Pat Hanlon, a Giants spokesman, declined to comment. Jets spokesman Bruce Speight had no immediate comment on the ruling.

Oshinsky seeks to proceed as a group, or class-action, lawsuit. The ruling is “kind of a mixed bag,” said Friedman, of Glancy Binkow & Goldberg LLP in New York.

“I’m disappointed in the dismissal of the consumer and antitrust claims,” Friedman said. “I’m pleased that we’re allowed to go forward.”

In his 19-page opinion, Sheridan said Oshinsky claims he has two contracts with the teams: a right to buy tickets to all pre-season and regular season home games at an established location; and an implied “renewal right” to continue buying this bundle of tickets in perpetuity.

Renewal Rights

This alleged renewal right is the “central feature” in the dispute, according to the judge. The issue is “not whether renewal rights can exist at all, but whether they exist under the particular facts of this case,” wrote the judge.

By buying six contiguous Giants seats in Section 130 and four contiguous Jets seats in Section 131 for the past 24 years, Oshinsky “may possess a valuable implied right to renew his season tickets at both the existing stadium and the new stadium,” according to the opinion.

At this stage, it would be “inappropriate” to determine whether periodic disclaimers on Giants and Jets tickets has “waived or forfeited his renewal rights,” the judge wrote.
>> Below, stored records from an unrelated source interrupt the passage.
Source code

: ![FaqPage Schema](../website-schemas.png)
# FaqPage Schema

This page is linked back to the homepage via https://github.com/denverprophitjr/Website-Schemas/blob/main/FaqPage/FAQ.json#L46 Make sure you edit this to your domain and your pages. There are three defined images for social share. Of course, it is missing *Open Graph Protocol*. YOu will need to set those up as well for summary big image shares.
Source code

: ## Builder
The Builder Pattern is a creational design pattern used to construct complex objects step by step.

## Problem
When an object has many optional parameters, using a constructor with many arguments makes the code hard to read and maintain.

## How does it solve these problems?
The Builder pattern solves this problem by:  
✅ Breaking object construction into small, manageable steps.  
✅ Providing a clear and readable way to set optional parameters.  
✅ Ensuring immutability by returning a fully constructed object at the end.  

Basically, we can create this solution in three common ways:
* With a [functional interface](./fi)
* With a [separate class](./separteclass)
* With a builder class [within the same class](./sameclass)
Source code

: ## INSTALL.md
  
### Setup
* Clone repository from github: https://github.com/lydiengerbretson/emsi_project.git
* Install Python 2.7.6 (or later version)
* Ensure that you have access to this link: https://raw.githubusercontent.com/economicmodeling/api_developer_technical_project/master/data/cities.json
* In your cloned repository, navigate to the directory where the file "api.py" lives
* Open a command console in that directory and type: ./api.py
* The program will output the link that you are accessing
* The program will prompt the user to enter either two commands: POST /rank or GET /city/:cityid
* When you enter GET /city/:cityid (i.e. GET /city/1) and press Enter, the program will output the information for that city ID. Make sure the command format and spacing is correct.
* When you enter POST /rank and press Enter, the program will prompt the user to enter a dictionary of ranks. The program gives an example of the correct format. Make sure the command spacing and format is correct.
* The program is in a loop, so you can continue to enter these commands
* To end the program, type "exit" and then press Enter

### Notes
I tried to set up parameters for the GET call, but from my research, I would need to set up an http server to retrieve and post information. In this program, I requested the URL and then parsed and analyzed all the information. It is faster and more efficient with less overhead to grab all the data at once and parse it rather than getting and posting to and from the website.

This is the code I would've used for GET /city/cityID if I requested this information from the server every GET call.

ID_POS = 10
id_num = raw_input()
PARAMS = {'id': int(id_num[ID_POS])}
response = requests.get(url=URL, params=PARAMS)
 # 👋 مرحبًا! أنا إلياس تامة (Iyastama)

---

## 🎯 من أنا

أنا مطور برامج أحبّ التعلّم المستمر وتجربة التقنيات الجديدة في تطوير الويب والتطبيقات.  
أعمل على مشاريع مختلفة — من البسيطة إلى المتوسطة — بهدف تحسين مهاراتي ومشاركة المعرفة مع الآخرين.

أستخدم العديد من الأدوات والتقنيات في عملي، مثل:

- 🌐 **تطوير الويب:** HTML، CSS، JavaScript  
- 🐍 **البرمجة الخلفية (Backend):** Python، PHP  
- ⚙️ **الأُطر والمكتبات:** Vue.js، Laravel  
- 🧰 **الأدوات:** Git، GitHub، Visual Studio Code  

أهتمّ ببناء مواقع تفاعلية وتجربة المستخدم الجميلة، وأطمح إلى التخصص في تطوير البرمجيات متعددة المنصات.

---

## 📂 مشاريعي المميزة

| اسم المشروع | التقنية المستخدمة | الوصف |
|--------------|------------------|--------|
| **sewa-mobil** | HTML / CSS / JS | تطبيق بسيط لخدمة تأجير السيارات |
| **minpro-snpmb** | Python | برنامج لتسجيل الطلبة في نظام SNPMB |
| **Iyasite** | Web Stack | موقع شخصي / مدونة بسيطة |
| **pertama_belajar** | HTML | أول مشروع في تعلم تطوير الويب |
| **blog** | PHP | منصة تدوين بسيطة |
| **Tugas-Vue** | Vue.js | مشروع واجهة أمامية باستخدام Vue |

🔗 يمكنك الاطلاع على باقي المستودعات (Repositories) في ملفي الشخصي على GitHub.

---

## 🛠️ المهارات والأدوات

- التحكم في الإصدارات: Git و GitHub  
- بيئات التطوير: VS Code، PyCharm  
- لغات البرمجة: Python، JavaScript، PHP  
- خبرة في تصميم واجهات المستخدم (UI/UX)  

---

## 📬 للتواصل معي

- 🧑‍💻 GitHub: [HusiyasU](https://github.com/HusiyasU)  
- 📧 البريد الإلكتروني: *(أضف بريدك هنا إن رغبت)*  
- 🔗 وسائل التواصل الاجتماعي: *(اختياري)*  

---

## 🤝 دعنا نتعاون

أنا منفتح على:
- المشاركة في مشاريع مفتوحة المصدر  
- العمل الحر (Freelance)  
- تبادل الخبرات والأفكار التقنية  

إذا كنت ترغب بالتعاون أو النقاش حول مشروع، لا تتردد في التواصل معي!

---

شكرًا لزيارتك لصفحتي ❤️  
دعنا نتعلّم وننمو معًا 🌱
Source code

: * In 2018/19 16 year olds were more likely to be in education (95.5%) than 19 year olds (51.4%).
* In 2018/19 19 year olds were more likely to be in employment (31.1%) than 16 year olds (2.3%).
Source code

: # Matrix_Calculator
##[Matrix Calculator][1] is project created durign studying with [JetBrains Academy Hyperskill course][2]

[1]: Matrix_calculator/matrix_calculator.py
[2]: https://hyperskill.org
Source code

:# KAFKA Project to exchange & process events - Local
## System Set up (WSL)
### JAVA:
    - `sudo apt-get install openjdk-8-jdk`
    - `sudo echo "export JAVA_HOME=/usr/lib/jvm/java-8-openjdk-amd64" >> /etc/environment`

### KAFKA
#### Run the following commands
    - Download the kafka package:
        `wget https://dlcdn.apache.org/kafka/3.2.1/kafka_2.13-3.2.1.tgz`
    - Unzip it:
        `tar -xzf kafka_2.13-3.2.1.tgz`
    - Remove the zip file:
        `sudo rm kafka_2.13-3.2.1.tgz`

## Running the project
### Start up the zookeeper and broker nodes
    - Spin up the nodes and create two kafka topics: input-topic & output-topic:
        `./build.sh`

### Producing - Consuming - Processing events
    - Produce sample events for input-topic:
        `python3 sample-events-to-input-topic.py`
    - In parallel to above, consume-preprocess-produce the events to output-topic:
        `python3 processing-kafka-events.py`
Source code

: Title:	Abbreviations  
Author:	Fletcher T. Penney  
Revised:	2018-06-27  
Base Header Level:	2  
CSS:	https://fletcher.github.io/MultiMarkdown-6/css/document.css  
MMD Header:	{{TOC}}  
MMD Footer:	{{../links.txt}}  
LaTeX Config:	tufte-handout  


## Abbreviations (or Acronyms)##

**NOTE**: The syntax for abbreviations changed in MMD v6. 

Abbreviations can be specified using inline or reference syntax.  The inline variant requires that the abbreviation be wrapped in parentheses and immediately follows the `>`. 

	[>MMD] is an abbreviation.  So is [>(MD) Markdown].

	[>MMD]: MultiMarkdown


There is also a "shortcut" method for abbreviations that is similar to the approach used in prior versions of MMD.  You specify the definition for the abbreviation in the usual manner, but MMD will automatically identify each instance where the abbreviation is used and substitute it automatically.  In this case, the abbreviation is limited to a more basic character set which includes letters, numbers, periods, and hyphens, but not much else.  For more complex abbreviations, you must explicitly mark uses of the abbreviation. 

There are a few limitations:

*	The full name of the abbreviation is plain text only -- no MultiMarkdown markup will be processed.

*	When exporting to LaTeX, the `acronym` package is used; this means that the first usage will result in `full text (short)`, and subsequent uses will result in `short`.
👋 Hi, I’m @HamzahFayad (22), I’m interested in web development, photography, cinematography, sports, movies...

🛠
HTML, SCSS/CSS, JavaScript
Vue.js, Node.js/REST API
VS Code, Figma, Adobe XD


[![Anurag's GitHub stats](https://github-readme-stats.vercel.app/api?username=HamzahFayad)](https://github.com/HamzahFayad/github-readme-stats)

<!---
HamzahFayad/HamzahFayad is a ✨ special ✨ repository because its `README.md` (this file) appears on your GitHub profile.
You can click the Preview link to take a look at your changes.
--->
While the teams argue that the “express licensing agreement on the back of individual tickets trumps any renewal rights implied through the parties’ conduct,” Sheridan said he wouldn’t rule yet on that question.

“The licensing agreement on the back of individual tickets deals only with an individual game; it says nothing of the separate right to renew season tickets to all games,” Sheridan wrote. That agreement “may not bear up on long term renewal rights,” according to the judge.

Sordid History

Sheridan said he can’t yet rule on a breach of those rights, nor pass judgment on how the teams do business.

They “must ordinarily be permitted to increase ticket prices to keep pace with inflation, absorb the high cost of high salary talent or, as in this particular case, defray the costs of building a new stadium,” wrote the judge.

The judge, citing another legal opinion, said “it is common knowledge that professional sports franchisees have a sordid history of arrogant disdain for the consumers of this product.”

He also quoted another ruling, saying “whatever else might be said about professional football in the United States, it does seem to breed a hardy group of fans who do not fear litigation combat.”

The case is Oshinsky v. New York Football Giants Inc., 2:09-cv-01186, U.S. District Court, District of New Jersey (Newark).